*** DATA FOR THE TASK
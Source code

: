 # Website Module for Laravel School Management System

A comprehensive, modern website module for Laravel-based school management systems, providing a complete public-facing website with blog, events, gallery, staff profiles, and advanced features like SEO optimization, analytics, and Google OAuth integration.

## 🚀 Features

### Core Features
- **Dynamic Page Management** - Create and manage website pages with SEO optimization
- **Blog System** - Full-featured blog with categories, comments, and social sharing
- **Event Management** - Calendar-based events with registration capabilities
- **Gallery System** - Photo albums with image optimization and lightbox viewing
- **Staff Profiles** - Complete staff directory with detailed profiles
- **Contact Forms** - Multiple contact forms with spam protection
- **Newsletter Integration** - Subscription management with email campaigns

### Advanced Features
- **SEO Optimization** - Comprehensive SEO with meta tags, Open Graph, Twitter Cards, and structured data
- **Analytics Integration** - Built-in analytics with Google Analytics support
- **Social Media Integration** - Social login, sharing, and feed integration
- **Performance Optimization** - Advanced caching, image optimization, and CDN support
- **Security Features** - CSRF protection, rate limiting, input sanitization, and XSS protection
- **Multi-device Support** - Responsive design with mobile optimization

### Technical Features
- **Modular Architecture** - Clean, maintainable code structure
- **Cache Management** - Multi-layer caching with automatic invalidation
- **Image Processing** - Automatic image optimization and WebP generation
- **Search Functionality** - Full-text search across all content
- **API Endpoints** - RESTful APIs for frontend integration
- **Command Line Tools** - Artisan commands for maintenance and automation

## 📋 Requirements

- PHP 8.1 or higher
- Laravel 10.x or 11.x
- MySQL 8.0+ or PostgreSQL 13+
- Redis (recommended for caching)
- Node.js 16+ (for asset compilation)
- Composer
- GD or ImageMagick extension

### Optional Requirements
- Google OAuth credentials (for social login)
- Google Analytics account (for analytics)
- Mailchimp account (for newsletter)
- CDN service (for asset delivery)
******
Write out the lines of the records exactly, starting at the one holding "- GD or ImageMagick extension" and ending with the last line, and include no others.

- GD or ImageMagick extension

### Optional Requirements
- Google OAuth credentials (for social login)
- Google Analytics account (for analytics)
- Mailchimp account (for newsletter)
- CDN service (for asset delivery)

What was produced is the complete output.